Enlightenment Summer School
An Online Six-Week Humanities Course
June 6 – July 18, 2020
$450/person
In my recent book, Repairing Jefferson's America, I described the Enlightenment as follows:
Reason, reform, rationality. A belief in human progress, science, and (for many) the perfectibility of man. Taxonomy: classification of plants, animals, minerals; the periodic table; library classification systems; the varieties of humankind; the constituents of the air; classification of the world’s languages. Encyclopedias, almanacs, and digests of knowledge. Separation of church and state. The rights of man. The Rights of Man.
Coffeehouses, salons, and the second great age of exploration. Captain Cook in Tahiti to observe the Transit of Venus. Benjamin Franklin seeking to protect Cook from naval interference during the war with Britain. Alexander von Humboldt detouring to America to meet the great Jefferson and get his copy of Notes on Virginia signed. Dr. Johnson’s Dictionary of the English Language. The invention of the Noble Savage. The termination of Biblical literalism and the quest for the historical Jesus. Penal reform. The birth of the magazine. Robinson Crusoe and Gulliver’s Travels. The birth of geology. The Longitude Prize. Herschel’s discovery of Uranus. The belief that behind every phenomenon there is a simple law of gravity that we need only discern and then apply by way of reform.
The Enlightenment (1650-1815) is one of the most important eras in human history, as well as an ongoing movement of reason, reform, and the "rights of man." I talk about the Enlightenment all the time on the Thomas Jefferson Hour, in lectures, in my writings. And yet many people don't really know what is meant by the term. This online course of six two-hour sessions will explore the Enlightenment past, present, and future.
We'll begin by trying to ascertain what the Enlightenment was: who were the great figures, what they were attempting to achieve, how it influenced the world of the eighteenth and nineteenth centuries. Then we will attempt to understand Henry Steele Commager's thesis that Europe invented the Enlightenment, but American installed in on a landscape. It is certainly true that the US Constitution was drafted during the high water mark of the Enlightenment, and would have been a much different document fifty years earlier or fifty years later. We'll take a particular look at the two great figures of the American Enlightenment, Thomas Jefferson and Benjamin Franklin.

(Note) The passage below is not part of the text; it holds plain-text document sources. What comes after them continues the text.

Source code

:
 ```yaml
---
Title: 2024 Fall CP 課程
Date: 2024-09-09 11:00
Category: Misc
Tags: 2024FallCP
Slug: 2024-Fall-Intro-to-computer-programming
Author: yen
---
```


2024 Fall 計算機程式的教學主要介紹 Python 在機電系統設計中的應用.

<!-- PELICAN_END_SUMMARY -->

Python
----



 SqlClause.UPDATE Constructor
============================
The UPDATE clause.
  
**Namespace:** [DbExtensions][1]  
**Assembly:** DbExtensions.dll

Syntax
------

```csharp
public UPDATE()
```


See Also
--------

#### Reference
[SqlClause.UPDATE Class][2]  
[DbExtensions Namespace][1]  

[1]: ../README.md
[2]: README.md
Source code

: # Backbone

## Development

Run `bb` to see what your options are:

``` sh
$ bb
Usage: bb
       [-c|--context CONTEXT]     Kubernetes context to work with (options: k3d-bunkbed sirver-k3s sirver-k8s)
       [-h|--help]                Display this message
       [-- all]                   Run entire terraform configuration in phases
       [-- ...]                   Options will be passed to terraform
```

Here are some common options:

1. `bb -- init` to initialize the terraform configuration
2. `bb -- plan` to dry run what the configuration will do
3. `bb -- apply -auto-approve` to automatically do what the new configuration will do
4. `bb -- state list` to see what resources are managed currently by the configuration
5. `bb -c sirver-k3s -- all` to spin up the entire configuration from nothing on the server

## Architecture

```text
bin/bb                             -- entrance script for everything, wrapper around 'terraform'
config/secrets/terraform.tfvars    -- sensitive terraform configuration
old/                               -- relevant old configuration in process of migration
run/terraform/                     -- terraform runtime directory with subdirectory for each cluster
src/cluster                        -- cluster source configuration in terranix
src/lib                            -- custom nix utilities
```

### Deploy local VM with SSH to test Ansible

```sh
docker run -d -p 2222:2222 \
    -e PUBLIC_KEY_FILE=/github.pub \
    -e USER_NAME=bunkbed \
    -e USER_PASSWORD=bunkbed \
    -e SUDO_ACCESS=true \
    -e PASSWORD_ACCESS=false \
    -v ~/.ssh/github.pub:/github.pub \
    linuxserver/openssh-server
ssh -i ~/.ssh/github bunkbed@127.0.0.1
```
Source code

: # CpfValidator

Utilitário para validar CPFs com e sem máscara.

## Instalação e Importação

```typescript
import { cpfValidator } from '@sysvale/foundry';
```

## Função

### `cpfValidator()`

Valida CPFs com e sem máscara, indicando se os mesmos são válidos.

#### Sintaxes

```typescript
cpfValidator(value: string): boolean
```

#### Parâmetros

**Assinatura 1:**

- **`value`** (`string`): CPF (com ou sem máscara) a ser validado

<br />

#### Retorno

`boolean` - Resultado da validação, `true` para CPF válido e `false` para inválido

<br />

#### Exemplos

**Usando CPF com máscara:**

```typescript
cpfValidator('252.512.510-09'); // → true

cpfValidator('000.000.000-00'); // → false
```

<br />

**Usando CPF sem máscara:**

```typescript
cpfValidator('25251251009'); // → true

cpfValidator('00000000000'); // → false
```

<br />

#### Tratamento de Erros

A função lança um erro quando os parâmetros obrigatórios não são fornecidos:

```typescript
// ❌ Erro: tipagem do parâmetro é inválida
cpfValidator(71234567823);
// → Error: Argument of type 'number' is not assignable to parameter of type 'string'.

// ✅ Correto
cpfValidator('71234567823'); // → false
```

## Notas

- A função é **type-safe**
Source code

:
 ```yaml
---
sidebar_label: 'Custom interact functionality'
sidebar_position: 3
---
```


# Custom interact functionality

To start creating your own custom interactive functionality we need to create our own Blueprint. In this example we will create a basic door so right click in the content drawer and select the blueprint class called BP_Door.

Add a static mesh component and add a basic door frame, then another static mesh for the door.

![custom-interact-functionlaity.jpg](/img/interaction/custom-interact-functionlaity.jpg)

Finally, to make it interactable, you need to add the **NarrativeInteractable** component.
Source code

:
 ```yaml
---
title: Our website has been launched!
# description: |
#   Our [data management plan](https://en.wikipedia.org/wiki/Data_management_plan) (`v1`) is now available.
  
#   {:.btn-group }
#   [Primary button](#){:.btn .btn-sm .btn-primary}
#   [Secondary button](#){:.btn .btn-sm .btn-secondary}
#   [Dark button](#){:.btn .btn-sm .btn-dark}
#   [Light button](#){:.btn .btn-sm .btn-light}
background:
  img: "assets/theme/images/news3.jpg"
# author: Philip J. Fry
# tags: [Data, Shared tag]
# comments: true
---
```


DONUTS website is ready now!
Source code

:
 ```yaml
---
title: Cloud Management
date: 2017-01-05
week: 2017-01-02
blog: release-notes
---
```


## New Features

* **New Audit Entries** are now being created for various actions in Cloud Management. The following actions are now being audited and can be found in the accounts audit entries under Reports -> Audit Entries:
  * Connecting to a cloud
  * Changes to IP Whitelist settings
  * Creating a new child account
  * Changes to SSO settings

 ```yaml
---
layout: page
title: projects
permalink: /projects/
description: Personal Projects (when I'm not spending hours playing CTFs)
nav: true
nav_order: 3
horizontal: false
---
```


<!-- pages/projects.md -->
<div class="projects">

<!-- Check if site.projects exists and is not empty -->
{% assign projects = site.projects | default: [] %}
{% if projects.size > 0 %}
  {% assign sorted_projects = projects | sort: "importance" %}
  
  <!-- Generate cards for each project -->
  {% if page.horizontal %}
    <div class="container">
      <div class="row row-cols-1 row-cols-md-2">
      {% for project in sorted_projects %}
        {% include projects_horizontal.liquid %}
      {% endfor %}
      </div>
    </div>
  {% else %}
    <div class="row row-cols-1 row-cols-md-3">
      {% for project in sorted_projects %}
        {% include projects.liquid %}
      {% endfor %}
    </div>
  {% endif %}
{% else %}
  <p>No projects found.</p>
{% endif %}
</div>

Then we will move forward to the Enlightenment's legacy now, with special emphasis on two texts: Yuval Harari's Homo Deus and Steven Pinker's Enlightenment Now. Some people believe the Enlightenment was superficial, deeply flawed, and wrong-headed, that the secularization of the world has led to dystopia. Others believe that Phase One of the Enlightenment may be over, but Phase Two is going to move humanity towards perfection.
The course will feature half a dozen books, plus several interviews I have conducted with Enlightenment historians. The references to Thomas Jefferson will be more or less constant. By the time the course is over we will have determined, I hope, where we are and where we are headed.